Ambient Novel

kitschpatrol

An interface for nonlinear, interwoven, and interactive exploration of a novel.

#ambient #book #fiction #interactive #novel #svelte #whisper

Ambient Novel

Overview

The Ambient Novel is an experimental interface for nonlinear long-form narrated text. It was developed for Scott Wayne Indiana's book The Valentine Mob. The interface allows for simultaneous playback, scrubbing, and interleaving of multiple narrated audio tracks.

The project is live at 39forks.com/thevalentinemob.

[!NOTE] This source code is released as a curiosity, and its quality reflects that of a quick personal side project subject to a number of hasty iterations.
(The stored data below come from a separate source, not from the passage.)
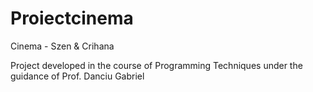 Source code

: # Proiectcinema
Cinema - Szen &amp; Crihana

Project developed in the course of Programming Techniques
under the guidance of Prof. Danciu Gabriel
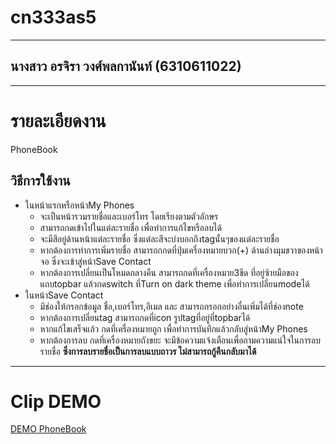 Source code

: # cn333as5
---
## นางสาว อรจิรา  วงศ์พลกานันท์ (6310611022)
---
# รายละเอียดงาน
PhoneBook
## วิธีการใช้งาน
- ในหน้าแรกหรือหน้าMy Phones
  - จะเป็นหน้ารวมรายชื่อและเบอร์โทร โดยเรียงตามตัวอักษร 
  - สามารถกดเข้าไปในแต่ละรายชื่อ เพื่อทำการแก้ไขหรือลบได้
  - จะมีสีอยู่ด้านหน้าแต่ละรายชื่อ ซึ่งแต่ละสีจะบ่งบอกถึงtagนั้นๆของแต่ละรายชื่อ
  - หากต้องการทำการเพิ่มรายชื่อ สามารถกกดที่ปุ่มเครื่องหมายบวก(+) ด้านล่างมุมขวาของหน้าจอ ซึ่งจะเข้าสู่หน้าSave Contact
  - หากต้องการเปลี่ยนเป็นโหมดกลางคืน สามารถกดที่เครื่องหมาย3ขีด ที่อยู่ซ้ายมือของแถบtopbar แล้วกดswitch ที่Turn on dark theme เพื่อทำการเปลี่ยนmodeได้
- ในหน้าSave Contact
  - มีช่องให้กรอกข้อมูล ชื่อ,เบอร์โทร,อีเมล และ สามารถกรอกอย่างอื่นเพิ่มได้ที่ช่องnote
  - หากต้องการเปลี่ยนtag สามารถกดที่icon รูปtagที่อยู่ที่topbarได้ 
  - หากแก้ไขเสร็จแล้ว กดที่เครื่องหมายถูก เพื่อทำการบันทึกแล้วกลับสู่หน้าMy Phones
  - หากต้องการลบ กดที่เครื่องหมายถังขยะ จะมีข้อความแจ้งเตือนเพื่อถามความแน่ใจในการลบรายชื่อ **ซึ่งการลบรายชื่อเป็นการลบแบบถาวร ไม่สามารถกู้คืนกลับมาได้**
---
# Clip DEMO
[DEMO PhoneBook](https://youtu.be/YHYtKb3Kx7k)
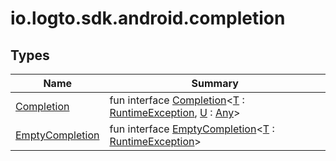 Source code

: # io.logto.sdk.android.completion

## Types

| Name                                          | Summary                                                                                                                                                                                                                                                                                        |
| --------------------------------------------- | ---------------------------------------------------------------------------------------------------------------------------------------------------------------------------------------------------------------------------------------------------------------------------------------------- |
| [Completion](-completion/index.md)            | fun interface [Completion](-completion/index.md)&lt;[T](-completion/index.md) : [RuntimeException](https://developer.android.com/reference/kotlin/java/lang/RuntimeException.html), [U](-completion/index.md) : [Any](https://kotlinlang.org/api/latest/jvm/stdlib/kotlin/-any/index.html)&gt; |
| [EmptyCompletion](-empty-completion/index.md) | fun interface [EmptyCompletion](-empty-completion/index.md)&lt;[T](-empty-completion/index.md) : [RuntimeException](https://developer.android.com/reference/kotlin/java/lang/RuntimeException.html)&gt;                                                                                        |
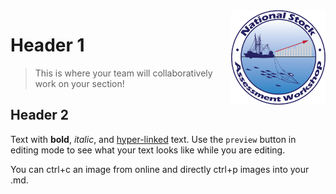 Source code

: <img align=right src="https://github.com/ChristineStawitz-NOAA/NSAW2023/blob/main/sandbox/DRAFT_NSAWlogo_v2.png?raw=true" width=30% height=30%>


# Header 1

> This is where your team will collaboratively work on your section! 

## Header 2

Text with **bold**, _italic_, and [hyper-linked](https://ww2.amstat.org/meetings/wsds/2022/index.cfm) text. Use the `preview` button in editing mode to see what your text looks like while you are editing. 

You can ctrl+c an image from online and directly ctrl+p images into your .md. 
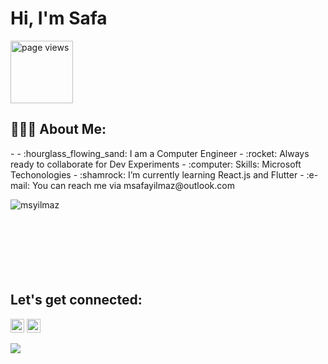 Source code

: # Hi, I'm Safa

<a href="https://github.com/msyilmaz">
 <img src="https://komarev.com/ghpvc/?username=msyilmaz&color=brightgreen" alt="page views" width="100" />
  </a>

<h2 align="left">👨🏻‍💻 About Me:</h2>
- 
- :hourglass_flowing_sand: I am a Computer Engineer
- :rocket: Always ready to collaborate for Dev Experiments
- :computer: Skills: Microsoft Techonologies 
- :shamrock: I’m currently learning React.js and Flutter
- :e-mail: You can reach me via msafayilmaz@outlook.com



<p><img align="left" src="https://github-readme-stats.vercel.app/api/top-langs?username=msyilmaz&show_icons=true&locale=en&layout=compact" alt="msyilmaz" /></p>

</br></br></br></br></br></br></br>

<h2 align="left">Let's get connected:</h2>

<p>
  <a href="https://www.linkedin.com/in/msafayilmaz/" target="_blank"><img alt="LinkedIn" src="https://img.shields.io/badge/@msafayilmaz-%230077B5.svg?style=flat-square&logo=linkedin&logoColor=white" height=22/></a>
  <a href="mailto:msafayilmaz@outlook.com" target="_blank"><img alt="Mail" src="https://img.shields.io/badge/msafayilmaz@outlook.com-c14438?style=flat-square&logo=Gmail&logoColor=white" height=22/></a>
</p>

<img src="https://github-readme-stats.vercel.app/api?username=msyilmaz&show_icons=true">
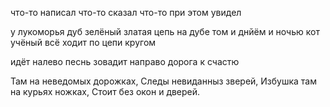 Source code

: что-то написал
что-то сказал
что-то при этом увидел

у лукоморья дуб зелёный
златая цепь на дубе том
и днйём и ночью кот учёный 
всё ходит по цепи кругом

идёт налево песнь зовадит
направо дорога к счастю

Там на неведомых дорожках,
Следы невиданныз зверей,
Избушка там на курьях ножках,
Стоит без окон и дверей. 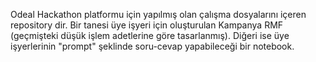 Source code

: Odeal Hackathon platformu için yapılmış olan çalışma dosyalarını içeren repository dir.
Bir tanesi üye işyeri için oluşturulan Kampanya RMF (geçmişteki düşük işlem adetlerine göre tasarlanmış).
Diğeri ise üye işyerlerinin "prompt" şeklinde soru-cevap yapabileceği bir notebook.
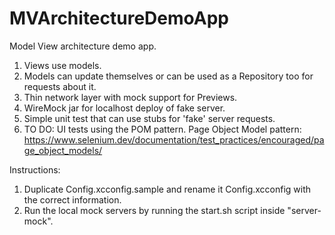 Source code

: # MVArchitectureDemoApp

Model View architecture demo app.

1. Views use models.
2. Models can update themselves or can be used as a Repository too for requests about it.
3. Thin network layer with mock support for Previews.
4. WireMock jar for localhost deploy of fake server.
5. Simple unit test that can use stubs for 'fake' server requests.
6. TO DO: UI tests using the POM pattern. Page Object Model pattern: https://www.selenium.dev/documentation/test_practices/encouraged/page_object_models/ 

Instructions:
1. Duplicate Config.xcconfig.sample and rename it Config.xcconfig with the correct information.
2. Run the local mock servers by running the start.sh script inside "server-mock".
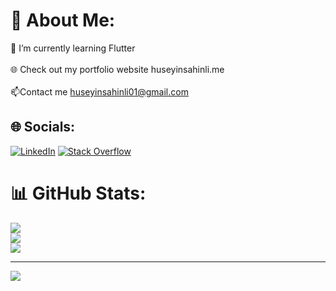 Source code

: # 💫 About Me:
🌱 I’m currently learning Flutter<br><br>🌐 Check out my portfolio website huseyinsahinli.me<br><br>📫Contact me huseyinsahinli01@gmail.com


## 🌐 Socials:
[![LinkedIn](https://img.shields.io/badge/LinkedIn-%230077B5.svg?logo=linkedin&logoColor=white)](https://linkedin.com/in/hsynshnl) [![Stack Overflow](https://img.shields.io/badge/-Stackoverflow-FE7A16?logo=stack-overflow&logoColor=white)](https://stackoverflow.com/users/15158327)

# 📊 GitHub Stats:
![](https://github-readme-stats.vercel.app/api?username=hsynshnl&theme=dark&hide_border=false&include_all_commits=true&count_private=false)<br/>
![](https://github-readme-streak-stats.herokuapp.com/?user=hsynshnl&theme=dark&hide_border=false)<br/>
![](https://github-readme-stats.vercel.app/api/top-langs/?username=hsynshnl&theme=dark&hide_border=false&include_all_commits=true&count_private=false&layout=compact)


---
[![](https://visitcount.itsvg.in/api?id=hsynshnl&icon=0&color=8)](https://visitcount.itsvg.in)
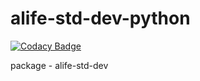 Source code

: # alife-std-dev-python

[![Codacy Badge](https://api.codacy.com/project/badge/Grade/d547e2d543d64efc9761d086c573a111)](https://app.codacy.com/app/ALife-Data-Standards/alife-std-dev-python?utm_source=github.com&utm_medium=referral&utm_content=alife-data-standards/alife-std-dev-python&utm_campaign=Badge_Grade_Dashboard)

package - alife-std-dev
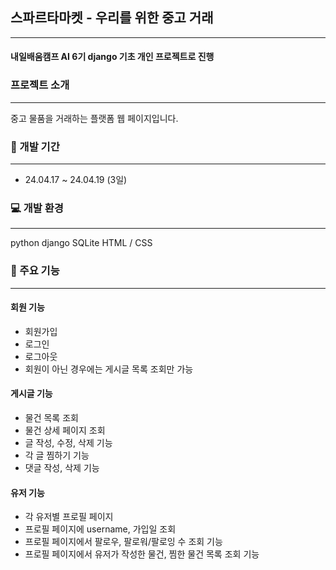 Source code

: ## 스파르타마켓 - 우리를 위한 중고 거래
--------------
#### 내일배움캠프 AI 6기 django 기초 개인 프로젝트로 진행

### 프로젝트 소개
-------------
중고 물품을 거래하는 플랫폼 웹 페이지입니다.

### 📅 개발 기간
-----
* 24.04.17 ~ 24.04.19 (3일)

### 💻 개발 환경
-----
python
django
SQLite
HTML / CSS

### 📂 주요 기능
-------
#### 회원 기능
- 회원가입
- 로그인
- 로그아웃
- 회원이 아닌 경우에는 게시글 목록 조회만 가능


#### 게시글 기능
- 물건 목록 조회
- 물건 상세 페이지 조회
- 글 작성, 수정, 삭제 기능
- 각 글 찜하기 기능
- 댓글 작성, 삭제 기능


#### 유저 기능
- 각 유저별 프로필 페이지
- 프로필 페이지에 username, 가입일 조회
- 프로필 페이지에서 팔로우, 팔로워/팔로잉 수 조회 기능
- 프로필 페이지에서 유저가 작성한 물건, 찜한 물건 목록 조회 기능
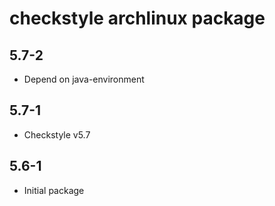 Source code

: # checkstyle archlinux package

## 5.7-2

* Depend on java-environment

## 5.7-1

* Checkstyle v5.7

## 5.6-1

* Initial package
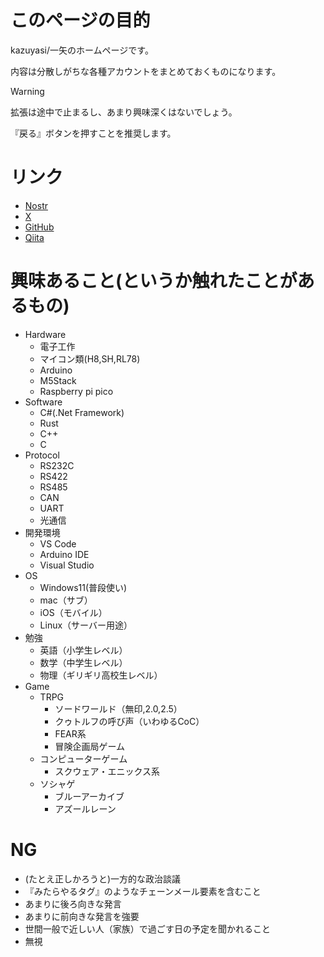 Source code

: # このページの目的
kazuyasi/一矢のホームページです。

内容は分散しがちな各種アカウントをまとめておくものになります。

> [!WARNING]
> 拡張は途中で止まるし、あまり興味深くはないでしょう。
> 
> 『戻る』ボタンを押すことを推奨します。

# リンク
- [Nostr](https://syusui-s.github.io/rabbit/#/npub1762knx5ffzv5sqgayjr4mwt6tvyjn4rvuyc4w43yy726p95mxhes05g3cs)
- [X](https://twitter.com/kazuyasi)
- [GitHub](https://github.com/kazuyasi)
- [Qiita](https://qiita.com/kazuyasi)

# 興味あること(というか触れたことがあるもの)
- Hardware
  - 電子工作
  - マイコン類(H8,SH,RL78)
  - Arduino
  - M5Stack
  - Raspberry pi pico
- Software
  - C#(.Net Framework)
  - Rust
  - C++
  - C
- Protocol
  - RS232C
  - RS422
  - RS485
  - CAN
  - UART
  - 光通信
- 開発環境
  - VS Code
  - Arduino IDE
  - Visual Studio
- OS
  - Windows11(普段使い)
  - mac（サブ）
  - iOS（モバイル）
  - Linux（サーバー用途）
- 勉強
  - 英語（小学生レベル）
  - 数学（中学生レベル）
  - 物理（ギリギリ高校生レベル）
- Game
  - TRPG
    - ソードワールド（無印,2.0,2.5）
    - クゥトルフの呼び声（いわゆるCoC）
    - FEAR系
    - 冒険企画局ゲーム
  - コンピューターゲーム
    - スクウェア・エニックス系
  - ソシャゲ
    - ブルーアーカイブ
    - アズールレーン

# NG
- (たとえ正しかろうと)一方的な政治談議
- 『みたらやるタグ』のようなチェーンメール要素を含むこと
- あまりに後ろ向きな発言
- あまりに前向きな発言を強要
- 世間一般で近しい人（家族）で過ごす日の予定を聞かれること
- 無視
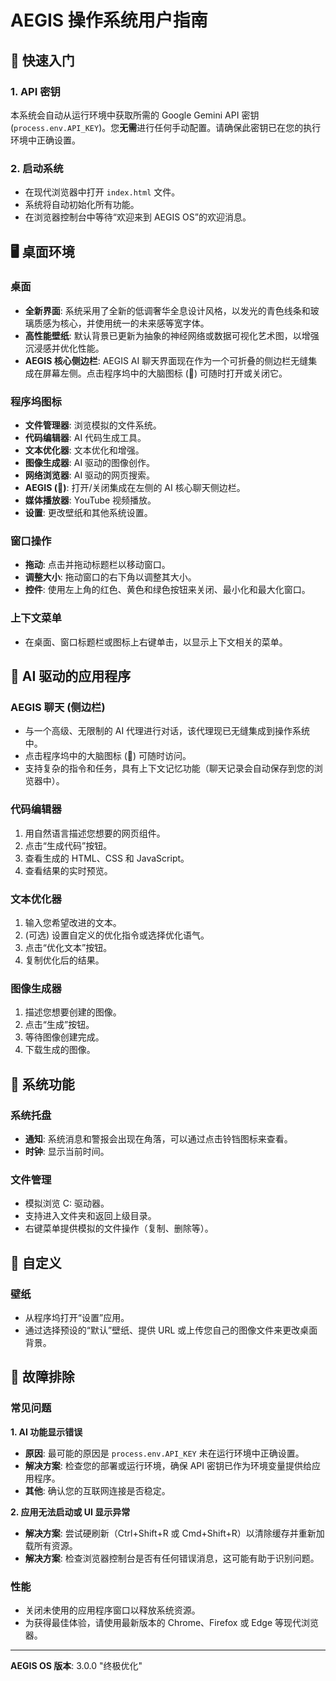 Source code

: # AEGIS 操作系统用户指南

## 🚀 快速入门

### 1. API 密钥
本系统会自动从运行环境中获取所需的 Google Gemini API 密钥 (`process.env.API_KEY`)。您**无需**进行任何手动配置。请确保此密钥已在您的执行环境中正确设置。

### 2. 启动系统
- 在现代浏览器中打开 `index.html` 文件。
- 系统将自动初始化所有功能。
- 在浏览器控制台中等待“欢迎来到 AEGIS OS”的欢迎消息。

## 🖥️ 桌面环境

### 桌面
- **全新界面**: 系统采用了全新的低调奢华全息设计风格，以发光的青色线条和玻璃质感为核心，并使用统一的未来感等宽字体。
- **高性能壁纸**: 默认背景已更新为抽象的神经网络或数据可视化艺术图，以增强沉浸感并优化性能。
- **AEGIS 核心侧边栏**: AEGIS AI 聊天界面现在作为一个可折叠的侧边栏无缝集成在屏幕左侧。点击程序坞中的大脑图标 (🧠) 可随时打开或关闭它。

### 程序坞图标
- **文件管理器**: 浏览模拟的文件系统。
- **代码编辑器**: AI 代码生成工具。
- **文本优化器**: 文本优化和增强。
- **图像生成器**: AI 驱动的图像创作。
- **网络浏览器**: AI 驱动的网页搜索。
- **AEGIS (🧠)**: 打开/关闭集成在左侧的 AI 核心聊天侧边栏。
- **媒体播放器**: YouTube 视频播放。
- **设置**: 更改壁纸和其他系统设置。


### 窗口操作
- **拖动**: 点击并拖动标题栏以移动窗口。
- **调整大小**: 拖动窗口的右下角以调整其大小。
- **控件**: 使用左上角的红色、黄色和绿色按钮来关闭、最小化和最大化窗口。

### 上下文菜单
- 在桌面、窗口标题栏或图标上右键单击，以显示上下文相关的菜单。

## 🤖 AI 驱动的应用程序

### AEGIS 聊天 (侧边栏)
- 与一个高级、无限制的 AI 代理进行对话，该代理现已无缝集成到操作系统中。
- 点击程序坞中的大脑图标 (🧠) 可随时访问。
- 支持复杂的指令和任务，具有上下文记忆功能（聊天记录会自动保存到您的浏览器中）。

### 代码编辑器
1. 用自然语言描述您想要的网页组件。
2. 点击“生成代码”按钮。
3. 查看生成的 HTML、CSS 和 JavaScript。
4. 查看结果的实时预览。

### 文本优化器
1. 输入您希望改进的文本。
2. (可选) 设置自定义的优化指令或选择优化语气。
3. 点击“优化文本”按钮。
4. 复制优化后的结果。

### 图像生成器
1. 描述您想要创建的图像。
2. 点击“生成”按钮。
3. 等待图像创建完成。
4. 下载生成的图像。

## 🔧 系统功能

### 系统托盘
- **通知**: 系统消息和警报会出现在角落，可以通过点击铃铛图标来查看。
- **时钟**: 显示当前时间。

### 文件管理
- 模拟浏览 C: 驱动器。
- 支持进入文件夹和返回上级目录。
- 右键菜单提供模拟的文件操作（复制、删除等）。

## 🎨 自定义

### 壁纸
- 从程序坞打开“设置”应用。
- 通过选择预设的“默认”壁纸、提供 URL 或上传您自己的图像文件来更改桌面背景。

## 🚨 故障排除

### 常见问题

**1. AI 功能显示错误**
- **原因**: 最可能的原因是 `process.env.API_KEY` 未在运行环境中正确设置。
- **解决方案**: 检查您的部署或运行环境，确保 API 密钥已作为环境变量提供给应用程序。
- **其他**: 确认您的互联网连接是否稳定。

**2. 应用无法启动或 UI 显示异常**
- **解决方案**: 尝试硬刷新（Ctrl+Shift+R 或 Cmd+Shift+R）以清除缓存并重新加载所有资源。
- **解决方案**: 检查浏览器控制台是否有任何错误消息，这可能有助于识别问题。

### 性能
- 关闭未使用的应用程序窗口以释放系统资源。
- 为获得最佳体验，请使用最新版本的 Chrome、Firefox 或 Edge 等现代浏览器。

---

**AEGIS OS 版本**: 3.0.0 "终极优化"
The most interesting parts from a technical standpoint are probably in the content pipeline, which generates the metadata responsible for aligning the audio book with the presentation of the text. It creates inferences from a recorded reading of the book, with some extra logic to negotiate any variations between the exact (known) text of the book and the narrator's (sometimes divergent) utterances to yield the original book text with word-level audio alignment timing data.

Basic architecture

Everything starts with a JSON file representing the book's contents, paragraph by paragraph.

During a one-time content generation step, this JSON file goes through a number of transforms, where it's combined with audio files and ambient music tracks to yield a revised JSON file with per-word timing data embedded in a <span> element's data attributes wrapping each word of the book. (The span elements are ugly, but this is a fast way to provide timing data to the front-end instead of maintaining a cleaner but higher-overhead JSON abstraction — though in hindsight the transformation from timing data to markup should happen in a Svelte server function instead of the content generation script.)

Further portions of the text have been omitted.